Your instructions>
Lines before the one containing "[unresolved-questions]: #unresolved-questions" are excluded; retype that line and all remaining lines of the material exactly.

Material for this exercise: Begin

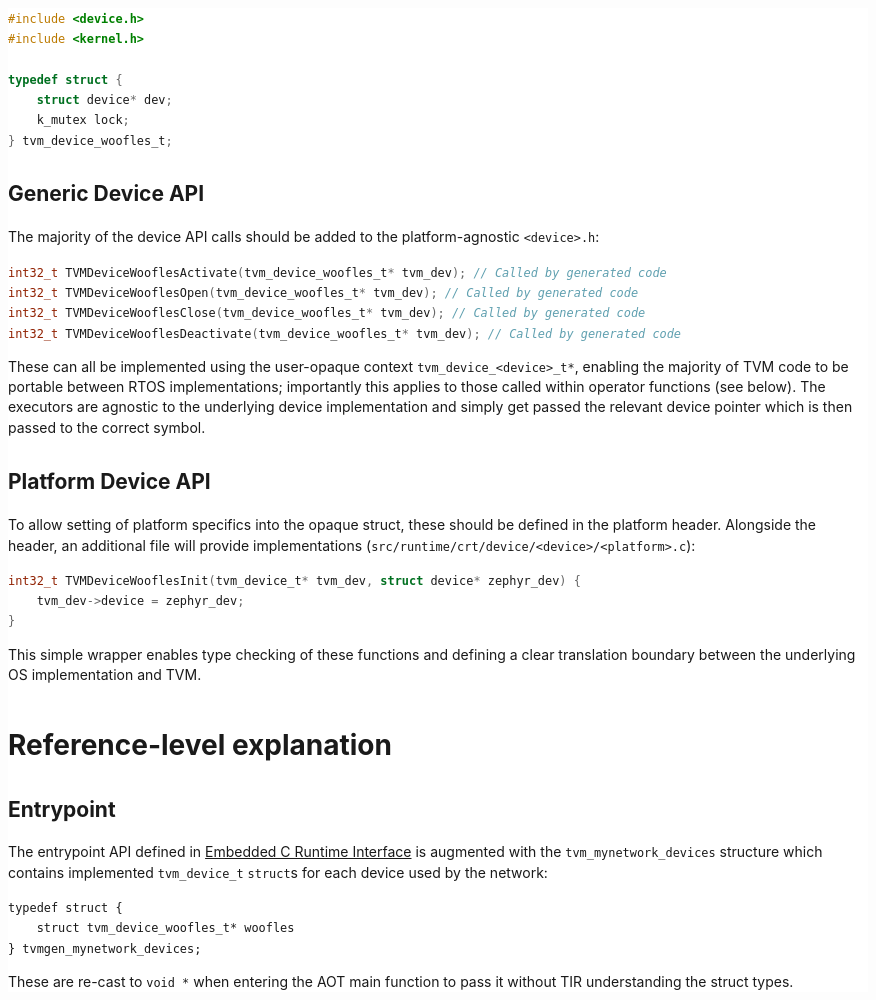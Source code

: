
 ```c
#include <device.h>
#include <kernel.h>

typedef struct {
    struct device* dev;
    k_mutex lock;
} tvm_device_woofles_t;
```

## Generic Device API
The majority of the device API calls should be added to the platform-agnostic `<device>.h`:
```c
int32_t TVMDeviceWooflesActivate(tvm_device_woofles_t* tvm_dev); // Called by generated code
int32_t TVMDeviceWooflesOpen(tvm_device_woofles_t* tvm_dev); // Called by generated code
int32_t TVMDeviceWooflesClose(tvm_device_woofles_t* tvm_dev); // Called by generated code
int32_t TVMDeviceWooflesDeactivate(tvm_device_woofles_t* tvm_dev); // Called by generated code
```

These can all be implemented using the user-opaque context `tvm_device_<device>_t*`, enabling the majority of TVM code to be portable between RTOS implementations; importantly this applies to those called within operator functions (see below). The executors are agnostic to the underlying device implementation and simply get passed the relevant device pointer which is then passed to the correct symbol.

## Platform Device API
To allow setting of platform specifics into the opaque struct, these should be defined in the platform header. Alongside the header, an additional file will provide implementations (`src/runtime/crt/device/<device>/<platform>.c`):
```c
int32_t TVMDeviceWooflesInit(tvm_device_t* tvm_dev, struct device* zephyr_dev) {
    tvm_dev->device = zephyr_dev;
}
```
This simple wrapper enables type checking of these functions and defining a clear translation boundary between the underlying OS implementation and TVM.

# Reference-level explanation
[reference-level-explanation]: #reference-level-explanation

## Entrypoint
The entrypoint API defined in [Embedded C Runtime Interface](https://discuss.tvm.apache.org/t/rfc-utvm-embedded-c-runtime-interface/9951) is augmented with the `tvm_mynetwork_devices` structure which contains implemented `tvm_device_t` `struct`s for each device used by the network:
```
typedef struct {
    struct tvm_device_woofles_t* woofles
} tvmgen_mynetwork_devices;
```

These are re-cast to `void *` when entering the AOT main function to pass it without TIR understanding the struct types.


[summary]: #summary
[motivation]: #motivation
[guide-level-explanation]: #guide-level-explanation
[drawbacks]: #drawbacks
[rationale-and-alternatives]: #rationale-and-alternatives
[prior-art]: #prior-art
[unresolved-questions]: #unresolved-questions
[future-possibilities]: #future-possibilities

Material for this exercise: End

Response for this exercise>
[unresolved-questions]: #unresolved-questions
[future-possibilities]: #future-possibilities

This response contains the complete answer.